Albrent v. Spencer

88 N.W.2d 333, 3 Wis. 2d 273, 1958 Wisc. LEXIS 302
CourtWisconsin Supreme Court
DecidedFebruary 28, 1958
StatusPublished
Cited by2 cases

This text of 88 N.W.2d 333 (Albrent v. Spencer) is published on Counsel Stack Legal Research, covering Wisconsin Supreme Court primary law. Counsel Stack provides free access to over 12 million legal documents including statutes, case law, regulations, and constitutions.

Bluebook
Albrent v. Spencer, 88 N.W.2d 333, 3 Wis. 2d 273, 1958 Wisc. LEXIS 302 (Wis. 1958).

Opinion

Maetin, C. J.

The case was previously before this court in Albrent v. Spencer (1957), 275 Wis. 127, 81 N. W. (2d) *275 555, on appeal by the plaintiff from an order sustaining defendants’ demurrer to the complaint.

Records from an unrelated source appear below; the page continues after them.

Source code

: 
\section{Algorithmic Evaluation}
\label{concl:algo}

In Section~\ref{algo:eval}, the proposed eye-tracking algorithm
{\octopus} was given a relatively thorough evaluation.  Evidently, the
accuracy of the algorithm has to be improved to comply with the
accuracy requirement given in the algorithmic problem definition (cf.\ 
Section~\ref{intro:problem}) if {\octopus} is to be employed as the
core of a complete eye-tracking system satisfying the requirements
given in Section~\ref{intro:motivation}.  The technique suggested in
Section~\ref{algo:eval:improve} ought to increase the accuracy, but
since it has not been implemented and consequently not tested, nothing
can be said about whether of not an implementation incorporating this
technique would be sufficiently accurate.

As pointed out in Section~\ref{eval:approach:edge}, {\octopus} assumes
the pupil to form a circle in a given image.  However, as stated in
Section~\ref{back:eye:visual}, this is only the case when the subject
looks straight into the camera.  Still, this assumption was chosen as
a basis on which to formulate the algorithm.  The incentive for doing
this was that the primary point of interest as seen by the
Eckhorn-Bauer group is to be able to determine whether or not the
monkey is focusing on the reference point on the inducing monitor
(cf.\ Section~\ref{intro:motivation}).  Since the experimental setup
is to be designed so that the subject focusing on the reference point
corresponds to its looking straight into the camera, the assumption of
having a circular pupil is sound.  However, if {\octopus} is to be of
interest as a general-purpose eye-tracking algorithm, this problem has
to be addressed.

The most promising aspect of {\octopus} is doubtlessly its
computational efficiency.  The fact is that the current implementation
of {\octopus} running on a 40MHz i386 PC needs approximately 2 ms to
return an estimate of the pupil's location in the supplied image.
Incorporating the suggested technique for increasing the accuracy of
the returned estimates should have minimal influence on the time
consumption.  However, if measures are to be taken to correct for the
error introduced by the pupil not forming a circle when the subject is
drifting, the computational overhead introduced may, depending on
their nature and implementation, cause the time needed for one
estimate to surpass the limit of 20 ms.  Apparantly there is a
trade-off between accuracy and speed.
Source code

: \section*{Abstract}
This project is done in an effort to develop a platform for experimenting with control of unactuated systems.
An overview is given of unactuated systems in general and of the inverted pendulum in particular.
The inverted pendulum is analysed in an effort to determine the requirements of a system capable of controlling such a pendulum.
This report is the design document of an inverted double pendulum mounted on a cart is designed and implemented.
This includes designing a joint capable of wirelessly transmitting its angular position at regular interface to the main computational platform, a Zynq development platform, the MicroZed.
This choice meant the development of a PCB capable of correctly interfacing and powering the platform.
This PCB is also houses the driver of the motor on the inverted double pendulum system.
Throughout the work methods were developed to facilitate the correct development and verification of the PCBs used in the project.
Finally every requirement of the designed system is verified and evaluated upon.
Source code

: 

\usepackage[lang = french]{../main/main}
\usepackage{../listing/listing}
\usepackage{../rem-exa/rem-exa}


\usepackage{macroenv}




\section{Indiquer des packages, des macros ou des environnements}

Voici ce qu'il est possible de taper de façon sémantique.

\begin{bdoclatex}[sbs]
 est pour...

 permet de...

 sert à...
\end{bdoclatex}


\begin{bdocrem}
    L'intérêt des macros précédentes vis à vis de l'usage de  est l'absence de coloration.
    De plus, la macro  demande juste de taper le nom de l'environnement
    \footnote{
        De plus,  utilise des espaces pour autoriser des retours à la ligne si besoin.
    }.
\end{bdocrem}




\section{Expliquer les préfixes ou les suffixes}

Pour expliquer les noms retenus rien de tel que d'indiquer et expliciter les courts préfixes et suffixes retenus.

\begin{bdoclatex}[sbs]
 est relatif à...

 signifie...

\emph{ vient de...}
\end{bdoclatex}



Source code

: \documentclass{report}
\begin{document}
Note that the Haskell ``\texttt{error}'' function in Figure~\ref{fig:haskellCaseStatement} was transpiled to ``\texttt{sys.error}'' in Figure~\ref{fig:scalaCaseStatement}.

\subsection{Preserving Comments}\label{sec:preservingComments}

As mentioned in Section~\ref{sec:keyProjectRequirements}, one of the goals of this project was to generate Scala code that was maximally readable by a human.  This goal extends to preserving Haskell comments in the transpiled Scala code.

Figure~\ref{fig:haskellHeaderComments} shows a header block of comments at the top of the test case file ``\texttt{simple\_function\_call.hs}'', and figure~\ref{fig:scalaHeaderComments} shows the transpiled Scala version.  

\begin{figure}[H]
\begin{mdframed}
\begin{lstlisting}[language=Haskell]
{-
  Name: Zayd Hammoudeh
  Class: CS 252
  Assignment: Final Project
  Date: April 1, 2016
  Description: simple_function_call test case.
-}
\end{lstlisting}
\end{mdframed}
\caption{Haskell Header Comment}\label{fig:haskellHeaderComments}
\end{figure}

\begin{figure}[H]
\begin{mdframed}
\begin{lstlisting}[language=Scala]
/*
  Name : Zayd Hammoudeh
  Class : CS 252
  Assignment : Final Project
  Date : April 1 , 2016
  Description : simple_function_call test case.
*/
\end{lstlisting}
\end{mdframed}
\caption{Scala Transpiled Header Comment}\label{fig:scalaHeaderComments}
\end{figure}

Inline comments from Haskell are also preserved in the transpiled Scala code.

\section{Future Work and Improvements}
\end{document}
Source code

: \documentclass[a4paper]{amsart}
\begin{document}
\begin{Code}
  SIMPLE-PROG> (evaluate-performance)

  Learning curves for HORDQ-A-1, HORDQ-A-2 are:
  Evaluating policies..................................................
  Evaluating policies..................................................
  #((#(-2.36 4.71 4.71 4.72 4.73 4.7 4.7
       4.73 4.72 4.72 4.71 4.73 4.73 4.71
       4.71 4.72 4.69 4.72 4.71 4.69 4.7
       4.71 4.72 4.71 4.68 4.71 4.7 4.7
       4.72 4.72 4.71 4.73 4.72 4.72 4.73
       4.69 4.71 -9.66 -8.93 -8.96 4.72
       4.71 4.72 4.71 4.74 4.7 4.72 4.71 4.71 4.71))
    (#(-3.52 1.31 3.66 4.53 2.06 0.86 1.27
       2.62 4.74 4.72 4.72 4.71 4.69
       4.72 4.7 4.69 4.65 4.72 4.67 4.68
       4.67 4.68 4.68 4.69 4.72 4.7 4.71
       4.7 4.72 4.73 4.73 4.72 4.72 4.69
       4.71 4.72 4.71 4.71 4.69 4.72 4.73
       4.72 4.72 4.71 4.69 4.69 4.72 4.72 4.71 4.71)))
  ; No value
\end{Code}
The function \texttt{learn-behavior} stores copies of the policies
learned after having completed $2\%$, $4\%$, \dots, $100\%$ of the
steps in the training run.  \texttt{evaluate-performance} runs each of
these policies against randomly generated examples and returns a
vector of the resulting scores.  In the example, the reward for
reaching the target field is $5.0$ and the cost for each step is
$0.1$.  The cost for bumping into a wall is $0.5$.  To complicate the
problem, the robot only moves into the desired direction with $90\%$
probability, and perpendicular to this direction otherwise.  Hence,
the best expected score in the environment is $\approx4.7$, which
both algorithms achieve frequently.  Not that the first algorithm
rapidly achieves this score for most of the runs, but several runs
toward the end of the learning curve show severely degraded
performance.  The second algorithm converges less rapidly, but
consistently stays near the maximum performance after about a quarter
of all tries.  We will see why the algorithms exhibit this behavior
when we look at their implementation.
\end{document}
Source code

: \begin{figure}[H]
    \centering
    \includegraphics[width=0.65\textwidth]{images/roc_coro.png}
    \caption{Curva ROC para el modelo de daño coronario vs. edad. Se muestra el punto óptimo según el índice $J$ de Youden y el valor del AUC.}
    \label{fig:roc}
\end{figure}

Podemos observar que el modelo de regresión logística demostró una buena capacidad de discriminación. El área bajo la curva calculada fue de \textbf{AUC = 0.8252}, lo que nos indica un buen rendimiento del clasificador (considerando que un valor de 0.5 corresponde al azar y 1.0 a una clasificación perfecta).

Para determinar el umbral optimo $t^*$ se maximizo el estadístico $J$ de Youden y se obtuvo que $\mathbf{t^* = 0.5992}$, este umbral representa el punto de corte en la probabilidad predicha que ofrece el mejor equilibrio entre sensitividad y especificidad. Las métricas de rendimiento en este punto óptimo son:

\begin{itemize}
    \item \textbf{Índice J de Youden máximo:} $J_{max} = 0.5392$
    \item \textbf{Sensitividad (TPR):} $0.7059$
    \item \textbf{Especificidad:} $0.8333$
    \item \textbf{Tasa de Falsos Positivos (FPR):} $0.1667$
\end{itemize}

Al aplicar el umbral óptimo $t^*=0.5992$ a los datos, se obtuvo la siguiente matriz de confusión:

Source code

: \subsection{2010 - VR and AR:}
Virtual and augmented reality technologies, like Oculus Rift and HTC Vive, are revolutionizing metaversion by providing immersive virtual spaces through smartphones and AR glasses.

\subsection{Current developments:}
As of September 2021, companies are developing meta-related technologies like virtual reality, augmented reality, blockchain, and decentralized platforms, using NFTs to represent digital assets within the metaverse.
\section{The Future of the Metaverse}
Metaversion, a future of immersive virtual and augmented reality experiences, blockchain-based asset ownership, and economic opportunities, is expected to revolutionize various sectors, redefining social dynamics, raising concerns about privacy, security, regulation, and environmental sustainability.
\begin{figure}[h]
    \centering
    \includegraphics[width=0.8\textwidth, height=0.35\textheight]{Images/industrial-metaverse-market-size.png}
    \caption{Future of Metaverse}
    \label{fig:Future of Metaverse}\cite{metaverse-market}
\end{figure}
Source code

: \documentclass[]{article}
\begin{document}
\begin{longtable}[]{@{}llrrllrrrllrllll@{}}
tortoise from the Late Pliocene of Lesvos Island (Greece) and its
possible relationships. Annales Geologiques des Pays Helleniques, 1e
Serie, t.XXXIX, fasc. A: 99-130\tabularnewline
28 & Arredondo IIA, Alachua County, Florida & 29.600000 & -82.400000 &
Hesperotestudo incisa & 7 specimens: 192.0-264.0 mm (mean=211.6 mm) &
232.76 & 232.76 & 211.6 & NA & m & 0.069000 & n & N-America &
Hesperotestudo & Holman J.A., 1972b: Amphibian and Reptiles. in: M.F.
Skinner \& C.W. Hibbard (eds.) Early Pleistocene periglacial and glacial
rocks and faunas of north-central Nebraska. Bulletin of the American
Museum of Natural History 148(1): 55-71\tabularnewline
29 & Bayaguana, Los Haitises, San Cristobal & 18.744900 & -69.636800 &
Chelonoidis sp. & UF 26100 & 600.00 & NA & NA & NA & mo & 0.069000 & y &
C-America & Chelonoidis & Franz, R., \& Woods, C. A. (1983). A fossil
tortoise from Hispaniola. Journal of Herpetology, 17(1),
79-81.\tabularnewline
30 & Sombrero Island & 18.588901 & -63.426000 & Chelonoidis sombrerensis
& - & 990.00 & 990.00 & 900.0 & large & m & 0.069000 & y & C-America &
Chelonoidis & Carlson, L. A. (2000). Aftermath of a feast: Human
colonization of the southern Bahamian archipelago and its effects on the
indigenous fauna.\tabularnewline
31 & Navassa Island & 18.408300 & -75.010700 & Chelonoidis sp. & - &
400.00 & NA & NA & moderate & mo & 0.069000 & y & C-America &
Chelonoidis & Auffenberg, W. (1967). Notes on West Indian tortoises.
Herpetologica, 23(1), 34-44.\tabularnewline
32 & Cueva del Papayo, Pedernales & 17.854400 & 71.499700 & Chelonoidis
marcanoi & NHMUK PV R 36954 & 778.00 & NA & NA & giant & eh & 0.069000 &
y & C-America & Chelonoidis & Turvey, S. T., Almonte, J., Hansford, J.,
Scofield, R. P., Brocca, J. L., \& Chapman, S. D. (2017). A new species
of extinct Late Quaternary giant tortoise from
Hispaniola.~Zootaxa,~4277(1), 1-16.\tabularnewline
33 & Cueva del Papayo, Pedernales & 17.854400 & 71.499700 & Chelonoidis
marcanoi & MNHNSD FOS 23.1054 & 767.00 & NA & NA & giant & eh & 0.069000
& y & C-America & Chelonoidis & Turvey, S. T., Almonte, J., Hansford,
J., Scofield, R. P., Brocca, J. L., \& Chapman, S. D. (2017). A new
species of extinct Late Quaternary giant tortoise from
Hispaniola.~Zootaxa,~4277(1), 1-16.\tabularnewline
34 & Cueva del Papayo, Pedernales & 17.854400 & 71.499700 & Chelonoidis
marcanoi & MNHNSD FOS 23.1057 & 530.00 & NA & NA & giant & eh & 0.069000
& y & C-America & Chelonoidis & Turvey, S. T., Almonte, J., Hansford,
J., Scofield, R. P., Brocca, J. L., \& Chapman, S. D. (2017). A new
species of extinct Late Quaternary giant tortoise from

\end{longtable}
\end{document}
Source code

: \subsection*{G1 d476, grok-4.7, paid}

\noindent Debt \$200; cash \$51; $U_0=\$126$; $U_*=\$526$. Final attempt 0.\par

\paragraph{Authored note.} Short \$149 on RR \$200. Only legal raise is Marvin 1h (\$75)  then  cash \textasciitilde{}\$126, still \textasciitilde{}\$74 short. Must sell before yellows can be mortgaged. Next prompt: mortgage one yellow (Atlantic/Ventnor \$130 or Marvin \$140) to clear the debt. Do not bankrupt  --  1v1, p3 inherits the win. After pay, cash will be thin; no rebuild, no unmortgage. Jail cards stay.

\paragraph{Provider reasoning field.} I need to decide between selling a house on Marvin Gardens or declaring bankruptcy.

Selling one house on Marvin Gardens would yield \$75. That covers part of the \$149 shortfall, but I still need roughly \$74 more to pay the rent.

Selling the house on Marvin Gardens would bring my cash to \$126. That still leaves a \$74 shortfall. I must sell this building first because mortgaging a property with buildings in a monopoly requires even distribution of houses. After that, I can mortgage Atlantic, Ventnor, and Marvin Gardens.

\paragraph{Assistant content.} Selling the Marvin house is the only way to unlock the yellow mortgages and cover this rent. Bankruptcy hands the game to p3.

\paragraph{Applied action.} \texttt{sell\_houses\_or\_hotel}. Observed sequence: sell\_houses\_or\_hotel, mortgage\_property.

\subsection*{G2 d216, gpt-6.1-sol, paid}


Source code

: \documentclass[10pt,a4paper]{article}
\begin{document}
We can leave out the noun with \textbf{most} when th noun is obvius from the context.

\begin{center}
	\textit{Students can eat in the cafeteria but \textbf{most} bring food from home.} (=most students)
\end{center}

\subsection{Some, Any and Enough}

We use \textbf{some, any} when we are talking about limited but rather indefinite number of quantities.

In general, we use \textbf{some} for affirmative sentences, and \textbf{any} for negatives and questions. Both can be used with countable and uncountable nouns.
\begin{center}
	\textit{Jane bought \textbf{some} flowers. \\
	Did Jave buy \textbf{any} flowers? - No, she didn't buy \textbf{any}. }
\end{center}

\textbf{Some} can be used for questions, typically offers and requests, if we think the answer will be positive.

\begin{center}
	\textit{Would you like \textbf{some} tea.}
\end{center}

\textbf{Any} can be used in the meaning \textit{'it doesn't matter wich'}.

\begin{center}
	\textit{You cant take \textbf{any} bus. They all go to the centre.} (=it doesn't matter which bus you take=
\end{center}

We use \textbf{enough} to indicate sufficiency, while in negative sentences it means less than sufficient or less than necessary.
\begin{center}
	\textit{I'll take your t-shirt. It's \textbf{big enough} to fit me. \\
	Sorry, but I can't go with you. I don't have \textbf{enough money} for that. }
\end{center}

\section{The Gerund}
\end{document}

Briefly, the facts as alleged in the complaint are: Prior to March 29, 1954, E. A. Albrent and William L. Spencer each owned substantially one half of the stock in Albrent Freight & Storage Corporation (hereinafter called the “company”). Albrent was indebted to Spencer in the amount of about $140,000. Albrent had purchased policies of insurance on his life aggregating the face value of $110,000, of which $85,000 was payable to his estate, $20,000 was payable to Spencer as his interest as creditor might appear, and $5,000 was payable to the company. These policies, together with his stock in the company, had been pledged by Albrent to Spencer to secure payment of the indebtedness. On March 29, 1954, the parties entered into a written agreement whereby Albrent transferred to Spencer the previously pledged stock, 4,980 shares, and the insurance policies, which policies had a cash surrender value of $20,396; and Spencer satisfied the indebtedness of Albrent to him and to the Albrent company. On May 28, 1954, Albrent died, and Spencer was paid the face value of the policies, $110,000. Plaintiff further alleged that Spencer was unjustly enriched in the amount of $92,348, the insurance proceeds in excess of the cash surrender value.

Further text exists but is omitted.